Targeting climate change, Washington governor joins Democratic race
Washington state Governor Jay Inslee is the latest entrant in the race for the Democratic presidential nomination (Karen Ducey)
Washington (AFP) – Washington state Governor Jay Inslee joined a crowded field on Friday of candidates seeking the Democratic White House nomination, saying he would make climate change the central theme of his campaign.
The 68-year-old Inslee is the first governor of a US state to join the race to take on Republican Donald Trump — a well-known climate skeptic — in November 2020.
“Our country’s next mission must be to rise up to the most urgent challenge of our time: defeating climate change,” Inslee said in a video announcing his candidacy.
Inslee, a former member of the US House of Representatives who was elected governor in 2012 and re-elected in 2016, said he is “the only candidate who will make defeating climate change our nation’s number one priority.”
A national survey carried out last year for Yale and George Mason universities found that increasing numbers of Americans believe global warming is happening.
Seventy-three percent of those polled by Ipsos said they think global warming is occurring, up 10 percentage points from three years earlier.
But there is a big partisan divide between Democrats and Republicans over the issue and Trump — who withdrew the United States from the Paris climate accord shortly after taking office — rarely misses a chance to voice his skepticism.
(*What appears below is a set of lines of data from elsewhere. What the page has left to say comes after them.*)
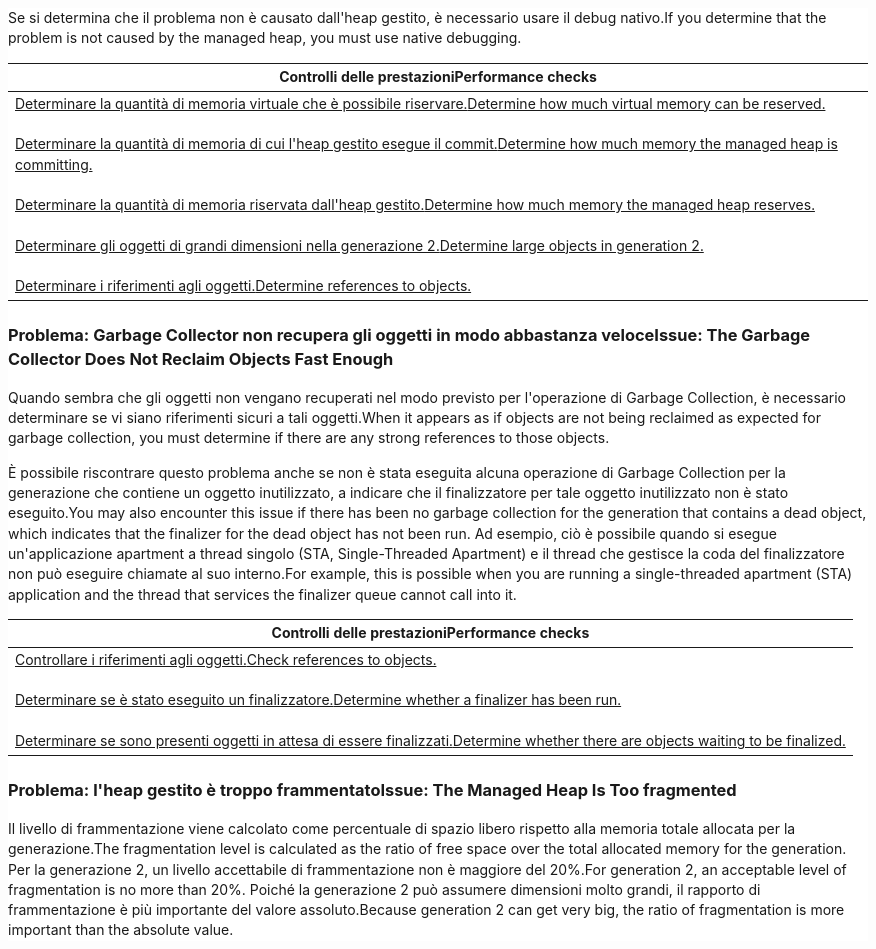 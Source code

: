 <span data-ttu-id="80cd2-165">Se si determina che il problema non è causato dall'heap gestito, è necessario usare il debug nativo.</span><span class="sxs-lookup"><span data-stu-id="80cd2-165">If you determine that the problem is not caused by the managed heap, you must use native debugging.</span></span>

|<span data-ttu-id="80cd2-166">Controlli delle prestazioni</span><span class="sxs-lookup"><span data-stu-id="80cd2-166">Performance checks</span></span>|
|------------------------|
|[<span data-ttu-id="80cd2-167">Determinare la quantità di memoria virtuale che è possibile riservare.</span><span class="sxs-lookup"><span data-stu-id="80cd2-167">Determine how much virtual memory can be reserved.</span></span>](#GetVM)<br /><br /> [<span data-ttu-id="80cd2-168">Determinare la quantità di memoria di cui l'heap gestito esegue il commit.</span><span class="sxs-lookup"><span data-stu-id="80cd2-168">Determine how much memory the managed heap is committing.</span></span>](#ManagedHeapCommit)<br /><br /> [<span data-ttu-id="80cd2-169">Determinare la quantità di memoria riservata dall'heap gestito.</span><span class="sxs-lookup"><span data-stu-id="80cd2-169">Determine how much memory the managed heap reserves.</span></span>](#ManagedHeapReserve)<br /><br /> [<span data-ttu-id="80cd2-170">Determinare gli oggetti di grandi dimensioni nella generazione 2.</span><span class="sxs-lookup"><span data-stu-id="80cd2-170">Determine large objects in generation 2.</span></span>](#ExamineGen2)<br /><br /> [<span data-ttu-id="80cd2-171">Determinare i riferimenti agli oggetti.</span><span class="sxs-lookup"><span data-stu-id="80cd2-171">Determine references to objects.</span></span>](#ObjRef)|

<a name="Issue_NotFastEnough"></a>

### <a name="issue-the-garbage-collector-does-not-reclaim-objects-fast-enough"></a><span data-ttu-id="80cd2-172">Problema: Garbage Collector non recupera gli oggetti in modo abbastanza veloce</span><span class="sxs-lookup"><span data-stu-id="80cd2-172">Issue: The Garbage Collector Does Not Reclaim Objects Fast Enough</span></span>

<span data-ttu-id="80cd2-173">Quando sembra che gli oggetti non vengano recuperati nel modo previsto per l'operazione di Garbage Collection, è necessario determinare se vi siano riferimenti sicuri a tali oggetti.</span><span class="sxs-lookup"><span data-stu-id="80cd2-173">When it appears as if objects are not being reclaimed as expected for garbage collection, you must determine if there are any strong references to those objects.</span></span>

<span data-ttu-id="80cd2-174">È possibile riscontrare questo problema anche se non è stata eseguita alcuna operazione di Garbage Collection per la generazione che contiene un oggetto inutilizzato, a indicare che il finalizzatore per tale oggetto inutilizzato non è stato eseguito.</span><span class="sxs-lookup"><span data-stu-id="80cd2-174">You may also encounter this issue if there has been no garbage collection for the generation that contains a dead object, which indicates that the finalizer for the dead object has not been run.</span></span> <span data-ttu-id="80cd2-175">Ad esempio, ciò è possibile quando si esegue un'applicazione apartment a thread singolo (STA, Single-Threaded Apartment) e il thread che gestisce la coda del finalizzatore non può eseguire chiamate al suo interno.</span><span class="sxs-lookup"><span data-stu-id="80cd2-175">For example, this is possible when you are running a single-threaded apartment (STA) application and the thread that services the finalizer queue cannot call into it.</span></span>

|<span data-ttu-id="80cd2-176">Controlli delle prestazioni</span><span class="sxs-lookup"><span data-stu-id="80cd2-176">Performance checks</span></span>|
|------------------------|
|[<span data-ttu-id="80cd2-177">Controllare i riferimenti agli oggetti.</span><span class="sxs-lookup"><span data-stu-id="80cd2-177">Check references to objects.</span></span>](#ObjRef)<br /><br /> [<span data-ttu-id="80cd2-178">Determinare se è stato eseguito un finalizzatore.</span><span class="sxs-lookup"><span data-stu-id="80cd2-178">Determine whether a finalizer has been run.</span></span>](#Induce)<br /><br /> [<span data-ttu-id="80cd2-179">Determinare se sono presenti oggetti in attesa di essere finalizzati.</span><span class="sxs-lookup"><span data-stu-id="80cd2-179">Determine whether there are objects waiting to be finalized.</span></span>](#Finalize)|

<a name="Issue_Fragmentation"></a>

### <a name="issue-the-managed-heap-is-too-fragmented"></a><span data-ttu-id="80cd2-180">Problema: l'heap gestito è troppo frammentato</span><span class="sxs-lookup"><span data-stu-id="80cd2-180">Issue: The Managed Heap Is Too fragmented</span></span>

<span data-ttu-id="80cd2-181">Il livello di frammentazione viene calcolato come percentuale di spazio libero rispetto alla memoria totale allocata per la generazione.</span><span class="sxs-lookup"><span data-stu-id="80cd2-181">The fragmentation level is calculated as the ratio of free space over the total allocated memory for the generation.</span></span> <span data-ttu-id="80cd2-182">Per la generazione 2, un livello accettabile di frammentazione non è maggiore del 20%.</span><span class="sxs-lookup"><span data-stu-id="80cd2-182">For generation 2, an acceptable level of fragmentation is no more than 20%.</span></span> <span data-ttu-id="80cd2-183">Poiché la generazione 2 può assumere dimensioni molto grandi, il rapporto di frammentazione è più importante del valore assoluto.</span><span class="sxs-lookup"><span data-stu-id="80cd2-183">Because generation 2 can get very big, the ratio of fragmentation is more important than the absolute value.</span></span>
When Minnesota Senator Amy Klobuchar announced recently that she was seeking the Democratic nomination, Trump mocked her on Twitter for “talking proudly of fighting global warming while standing in a virtual blizzard of snow, ice and freezing temperatures.”
With much of the country gripped by a cold spell in January, Trump tweeted “wouldn’t be bad to have a little of that good old fashioned Global Warming right now!”
Inslee, a native of Seattle, home to Amazon and Microsoft, compared the fight against climate change to the 1960s challenge of president John F. Kennedy to send a man to the moon.
“We’re the first generation to feel the sting of climate change and we’re the last that can do something about it,” he said. “We went to the moon and created technologies that have changed the world.
“This crisis isn’t just a chart or a graph anymore,” he said. “The impacts are being felt everywhere.”
– Crowded field –
Other Democratic candidates for the White House have emphasized climate change in their platforms but Inslee is the only one so far to make it the main theme of his campaign.
All six US Democratic senators who are vying for the nomination received a perfect score last year from the League of Conservation Voters when it came to voting on environmental issues, The Washington Post reported.
Like the six senators, Inslee has also voiced support for the “Green New Deal,” a plan introduced by Democrats in Congress to combat climate change while stimulating the economy.
Inslee has been an outspoken critic of Trump, joining the governors of other Democratic-controlled US states in lawsuits challenging some of the president’s policies such as his travel ban on immigrants from mainly Muslim nations.
A liberal Democrat, Inslee is popular in his northwestern state but he does not yet have the national profile of some of the other White House hopefuls in the large and diverse Democratic field.
Among those who have announced bids to become the Democratic nominee are US senators Bernie Sanders, 77, Kamala Harris, 54, Elizabeth Warren, 69, Cory Booker, 49, Amy Klobuchar, 58, and Kirsten Gillibrand, 52.
Also running are Rep. Tulsi Gabbard, 37, of Hawaii, Obama-era housing secretary Julian Castro, 44, of Texas and South Bend, Indiana, mayor Pete Buttigieg, 37, who would be the first openly gay nominee of a major party.
And several other potential candidates are waiting in the wings, including former vice president Joe Biden, 76, former Texas congressman Beto O’Rourke, 46, and Ohio Senator Sherrod Brown, 66.